An important way to accomplish this interactive experience is to use the mechanize itself within the Python shell, especially in an enhanced shell, such as IPython. In this way, you can request a variety of linked resources, submit forms, maintain or manipulate site cookies, and so on before writing a final script that performs the interaction you want to use in production.

However, I found that many of the experimental interactions I had with the Web site were better implemented in the actual modern web browsers. Rendering a page easily enables you to learn more quickly about what is happening in a given page or form. The problem is that the rendering page is only half done, perhaps less than half. Getting "page source" will take you further. To really understand the rationale behind a given web page or a series of interactions with a Web server, you need to learn more.

To understand this, I often use the Firebug or Firefox-oriented web Developer plug-in (or the built-in optional develop menu in the latest Safari version, but the target audience is different). All of these tools can perform actions such as displaying form fields, displaying passwords, checking the DOM of a page, viewing or running Javascript, and observing Ajax communications. Comparing the pros and cons of these tools requires writing an additional article, but if you are going to do Web-oriented programming, you must be familiar with these tools.

Regardless of which tool you use to experiment with a WEB site that is ready for automated interaction, you'll need to spend more time than writing concise mechanize code to perform your task to understand what the site actually does.

Search results Scraper

Taking into account the intent of the project mentioned above, I will divide the script that contains 100 lines of code into two functions:

Related Article

Contact Us

The content source of this page is from Internet, which doesn't represent Alibaba Cloud's opinion; products and services mentioned on that page don't have any relationship with Alibaba Cloud.

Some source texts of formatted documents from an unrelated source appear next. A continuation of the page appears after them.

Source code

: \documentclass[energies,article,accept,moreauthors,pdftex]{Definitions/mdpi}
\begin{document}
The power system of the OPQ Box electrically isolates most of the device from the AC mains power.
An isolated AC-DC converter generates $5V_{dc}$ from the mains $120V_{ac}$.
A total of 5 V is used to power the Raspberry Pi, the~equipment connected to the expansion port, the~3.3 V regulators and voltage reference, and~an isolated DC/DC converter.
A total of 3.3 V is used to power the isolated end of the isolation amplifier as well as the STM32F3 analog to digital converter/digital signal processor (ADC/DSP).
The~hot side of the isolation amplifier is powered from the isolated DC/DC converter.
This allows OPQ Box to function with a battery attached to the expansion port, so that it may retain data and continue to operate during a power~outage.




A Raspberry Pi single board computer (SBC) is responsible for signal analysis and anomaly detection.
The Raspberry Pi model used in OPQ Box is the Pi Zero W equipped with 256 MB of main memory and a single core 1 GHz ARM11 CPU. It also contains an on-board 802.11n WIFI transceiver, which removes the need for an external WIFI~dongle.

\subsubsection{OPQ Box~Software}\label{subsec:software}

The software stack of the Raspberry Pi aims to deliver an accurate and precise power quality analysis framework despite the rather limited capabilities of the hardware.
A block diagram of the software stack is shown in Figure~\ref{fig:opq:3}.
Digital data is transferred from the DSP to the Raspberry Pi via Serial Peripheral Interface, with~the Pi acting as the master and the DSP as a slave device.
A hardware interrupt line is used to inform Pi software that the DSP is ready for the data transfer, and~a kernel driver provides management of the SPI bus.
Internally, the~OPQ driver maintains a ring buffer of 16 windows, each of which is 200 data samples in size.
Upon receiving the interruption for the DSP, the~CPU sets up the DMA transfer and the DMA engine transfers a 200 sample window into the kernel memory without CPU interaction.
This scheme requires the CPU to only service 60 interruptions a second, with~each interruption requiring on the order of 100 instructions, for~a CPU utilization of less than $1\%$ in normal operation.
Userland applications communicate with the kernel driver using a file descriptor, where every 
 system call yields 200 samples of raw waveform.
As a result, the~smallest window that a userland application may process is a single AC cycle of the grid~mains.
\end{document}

If the content of the page makes you feel confusing, please write us an email, we will handle the problem within 5 days after receiving your email.

If you find any instances of plagiarism from the community, please send an email to: info-contact@alibabacloud.com and provide relevant evidence. A staff member will contact you within 5 working days.

A Free Trial That Lets You Build Big!

Start building with 50+ products and up to 12 months usage for Elastic Compute Service

  • Sales Support

    1 on 1 presale consultation

  • After-Sales Support

    24/7 Technical Support 6 Free Tickets per Quarter Faster Response

  • Alibaba Cloud offers highly flexible support services tailored to meet your exact needs.